Every record must come back unchanged, apart from the pictures, which are dropped.

Document images with source code:
------------------------------------------------------------------------

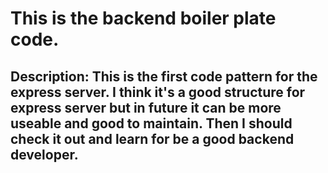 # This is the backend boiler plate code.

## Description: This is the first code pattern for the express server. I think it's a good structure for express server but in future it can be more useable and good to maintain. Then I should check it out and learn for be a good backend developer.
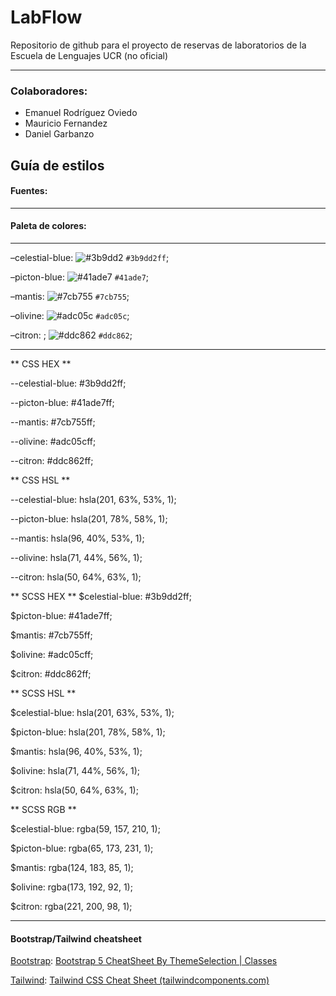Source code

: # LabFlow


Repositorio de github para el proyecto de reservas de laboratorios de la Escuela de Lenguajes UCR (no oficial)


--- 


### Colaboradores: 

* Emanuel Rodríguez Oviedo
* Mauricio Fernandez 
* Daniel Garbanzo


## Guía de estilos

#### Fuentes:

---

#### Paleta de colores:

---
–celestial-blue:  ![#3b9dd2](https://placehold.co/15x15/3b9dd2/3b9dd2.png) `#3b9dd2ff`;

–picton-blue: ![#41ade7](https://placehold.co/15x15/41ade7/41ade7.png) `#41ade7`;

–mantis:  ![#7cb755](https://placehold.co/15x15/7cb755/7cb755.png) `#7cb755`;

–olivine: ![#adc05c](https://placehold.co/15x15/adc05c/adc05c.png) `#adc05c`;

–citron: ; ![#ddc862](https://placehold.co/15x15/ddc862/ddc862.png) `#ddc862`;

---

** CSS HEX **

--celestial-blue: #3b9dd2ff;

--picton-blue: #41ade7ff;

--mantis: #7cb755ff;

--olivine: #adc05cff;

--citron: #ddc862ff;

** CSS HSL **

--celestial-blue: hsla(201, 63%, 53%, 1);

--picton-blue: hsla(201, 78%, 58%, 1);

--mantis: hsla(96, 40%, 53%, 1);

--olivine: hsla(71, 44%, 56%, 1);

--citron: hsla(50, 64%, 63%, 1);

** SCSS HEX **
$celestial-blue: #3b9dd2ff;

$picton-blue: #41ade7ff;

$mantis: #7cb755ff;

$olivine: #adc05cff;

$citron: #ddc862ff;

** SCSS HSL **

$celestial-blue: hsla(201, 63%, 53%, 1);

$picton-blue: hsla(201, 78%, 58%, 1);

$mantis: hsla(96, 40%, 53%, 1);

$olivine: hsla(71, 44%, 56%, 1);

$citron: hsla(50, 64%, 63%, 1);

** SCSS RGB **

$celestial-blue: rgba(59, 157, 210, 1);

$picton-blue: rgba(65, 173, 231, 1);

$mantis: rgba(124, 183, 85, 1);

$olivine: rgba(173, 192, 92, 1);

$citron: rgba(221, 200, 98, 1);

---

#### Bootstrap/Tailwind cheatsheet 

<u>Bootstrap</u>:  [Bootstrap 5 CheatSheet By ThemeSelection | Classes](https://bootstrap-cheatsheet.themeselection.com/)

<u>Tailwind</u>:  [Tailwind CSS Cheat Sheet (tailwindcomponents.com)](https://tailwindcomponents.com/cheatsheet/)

------------------------------------------------------------------------

◆ Completed task
 # This is the backend boiler plate code.

## Description: This is the first code pattern for the express server. I think it's a good structure for express server but in future it can be more useable and good to maintain. Then I should check it out and learn for be a good backend developer.
Source code

: # LabFlow


Repositorio de github para el proyecto de reservas de laboratorios de la Escuela de Lenguajes UCR (no oficial)


--- 


### Colaboradores: 

* Emanuel Rodríguez Oviedo
* Mauricio Fernandez 
* Daniel Garbanzo


## Guía de estilos

#### Fuentes:

---

#### Paleta de colores:

---
–celestial-blue:  ![#3b9dd2](https://placehold.co/15x15/3b9dd2/3b9dd2.png) `#3b9dd2ff`;

–picton-blue: ![#41ade7](https://placehold.co/15x15/41ade7/41ade7.png) `#41ade7`;

–mantis:  ![#7cb755](https://placehold.co/15x15/7cb755/7cb755.png) `#7cb755`;

–olivine: ![#adc05c](https://placehold.co/15x15/adc05c/adc05c.png) `#adc05c`;

–citron: ; ![#ddc862](https://placehold.co/15x15/ddc862/ddc862.png) `#ddc862`;

---

** CSS HEX **

--celestial-blue: #3b9dd2ff;

--picton-blue: #41ade7ff;

--mantis: #7cb755ff;

--olivine: #adc05cff;

--citron: #ddc862ff;

** CSS HSL **

--celestial-blue: hsla(201, 63%, 53%, 1);

--picton-blue: hsla(201, 78%, 58%, 1);

--mantis: hsla(96, 40%, 53%, 1);

--olivine: hsla(71, 44%, 56%, 1);

--citron: hsla(50, 64%, 63%, 1);

** SCSS HEX **
$celestial-blue: #3b9dd2ff;

$picton-blue: #41ade7ff;

$mantis: #7cb755ff;

$olivine: #adc05cff;

$citron: #ddc862ff;

** SCSS HSL **

$celestial-blue: hsla(201, 63%, 53%, 1);

$picton-blue: hsla(201, 78%, 58%, 1);

$mantis: hsla(96, 40%, 53%, 1);

$olivine: hsla(71, 44%, 56%, 1);

$citron: hsla(50, 64%, 63%, 1);

** SCSS RGB **

$celestial-blue: rgba(59, 157, 210, 1);

$picton-blue: rgba(65, 173, 231, 1);

$mantis: rgba(124, 183, 85, 1);

$olivine: rgba(173, 192, 92, 1);

$citron: rgba(221, 200, 98, 1);

---

#### Bootstrap/Tailwind cheatsheet 

<u>Bootstrap</u>:  [Bootstrap 5 CheatSheet By ThemeSelection | Classes](https://bootstrap-cheatsheet.themeselection.com/)

<u>Tailwind</u>:  [Tailwind CSS Cheat Sheet (tailwindcomponents.com)](https://tailwindcomponents.com/cheatsheet/)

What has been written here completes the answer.